** Opening Provided data block **
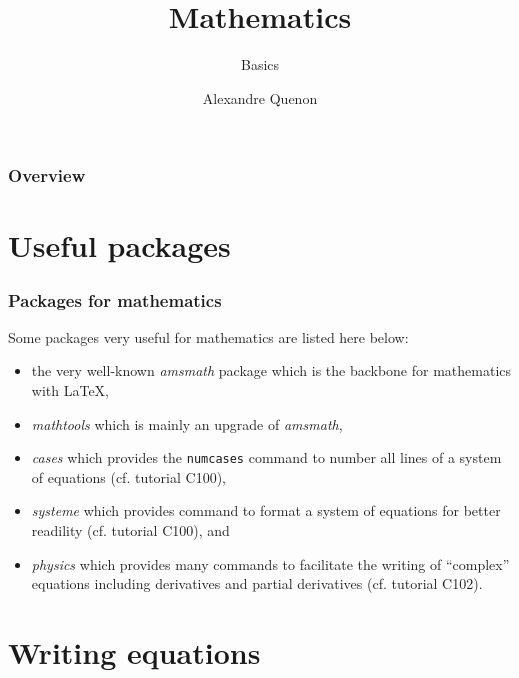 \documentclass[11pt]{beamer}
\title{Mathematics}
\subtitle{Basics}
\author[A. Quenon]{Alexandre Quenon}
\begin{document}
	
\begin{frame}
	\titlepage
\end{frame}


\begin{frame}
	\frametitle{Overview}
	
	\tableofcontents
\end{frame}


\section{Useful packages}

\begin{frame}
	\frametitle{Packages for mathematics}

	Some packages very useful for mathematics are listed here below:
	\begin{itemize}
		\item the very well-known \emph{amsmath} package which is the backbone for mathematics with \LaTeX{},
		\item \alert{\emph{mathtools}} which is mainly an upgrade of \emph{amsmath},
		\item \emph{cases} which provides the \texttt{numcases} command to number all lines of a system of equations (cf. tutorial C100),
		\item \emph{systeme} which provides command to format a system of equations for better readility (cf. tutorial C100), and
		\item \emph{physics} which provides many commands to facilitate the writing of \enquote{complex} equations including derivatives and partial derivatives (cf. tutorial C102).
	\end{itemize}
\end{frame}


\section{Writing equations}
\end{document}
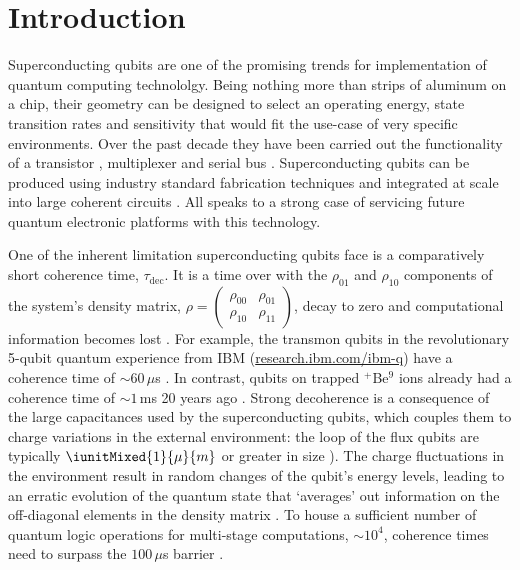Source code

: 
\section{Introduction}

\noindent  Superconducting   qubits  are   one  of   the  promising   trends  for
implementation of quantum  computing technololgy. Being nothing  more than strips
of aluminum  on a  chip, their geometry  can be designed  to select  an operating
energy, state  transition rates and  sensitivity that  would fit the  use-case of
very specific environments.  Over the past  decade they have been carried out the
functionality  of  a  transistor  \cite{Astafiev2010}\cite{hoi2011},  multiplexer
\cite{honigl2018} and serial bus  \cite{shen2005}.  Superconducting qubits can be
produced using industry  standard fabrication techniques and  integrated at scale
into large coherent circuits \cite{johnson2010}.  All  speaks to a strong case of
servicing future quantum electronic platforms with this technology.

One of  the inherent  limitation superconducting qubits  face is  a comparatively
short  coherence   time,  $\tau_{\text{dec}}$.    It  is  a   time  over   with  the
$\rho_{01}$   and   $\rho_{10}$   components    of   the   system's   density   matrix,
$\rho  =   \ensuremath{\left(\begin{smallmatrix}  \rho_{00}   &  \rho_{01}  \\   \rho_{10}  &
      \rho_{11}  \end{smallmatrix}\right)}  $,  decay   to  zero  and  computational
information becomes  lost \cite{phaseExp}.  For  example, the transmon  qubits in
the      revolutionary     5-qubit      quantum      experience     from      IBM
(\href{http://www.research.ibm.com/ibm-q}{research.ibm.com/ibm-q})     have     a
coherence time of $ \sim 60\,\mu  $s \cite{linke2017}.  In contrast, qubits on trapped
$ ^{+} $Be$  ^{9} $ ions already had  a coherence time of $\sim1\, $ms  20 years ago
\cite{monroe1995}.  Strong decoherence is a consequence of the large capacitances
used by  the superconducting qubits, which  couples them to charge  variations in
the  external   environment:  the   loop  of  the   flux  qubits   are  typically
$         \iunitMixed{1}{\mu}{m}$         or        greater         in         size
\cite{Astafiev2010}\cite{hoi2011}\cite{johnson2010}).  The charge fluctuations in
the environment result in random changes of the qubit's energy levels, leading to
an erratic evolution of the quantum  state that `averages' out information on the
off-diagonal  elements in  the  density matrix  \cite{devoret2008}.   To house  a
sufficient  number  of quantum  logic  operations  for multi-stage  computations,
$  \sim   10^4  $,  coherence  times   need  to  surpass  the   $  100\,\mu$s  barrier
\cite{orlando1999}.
** Closing Provided data block **
• _Work request_
Given the data above, transcribe exactly the lines from the one containing "limitation superconducting qubits" down to the one containing "charge fluctuations in", and no others.

• _Output for this exercise_
One of  the inherent  limitation superconducting qubits  face is  a comparatively
short  coherence   time,  $\tau_{\text{dec}}$.    It  is  a   time  over   with  the
$\rho_{01}$   and   $\rho_{10}$   components    of   the   system's   density   matrix,
$\rho  =   \ensuremath{\left(\begin{smallmatrix}  \rho_{00}   &  \rho_{01}  \\   \rho_{10}  &
      \rho_{11}  \end{smallmatrix}\right)}  $,  decay   to  zero  and  computational
information becomes  lost \cite{phaseExp}.  For  example, the transmon  qubits in
the      revolutionary     5-qubit      quantum      experience     from      IBM
(\href{http://www.research.ibm.com/ibm-q}{research.ibm.com/ibm-q})     have     a
coherence time of $ \sim 60\,\mu  $s \cite{linke2017}.  In contrast, qubits on trapped
$ ^{+} $Be$  ^{9} $ ions already had  a coherence time of $\sim1\, $ms  20 years ago
\cite{monroe1995}.  Strong decoherence is a consequence of the large capacitances
used by  the superconducting qubits, which  couples them to charge  variations in
the  external   environment:  the   loop  of  the   flux  qubits   are  typically
$         \iunitMixed{1}{\mu}{m}$         or        greater         in         size
\cite{Astafiev2010}\cite{hoi2011}\cite{johnson2010}).  The charge fluctuations in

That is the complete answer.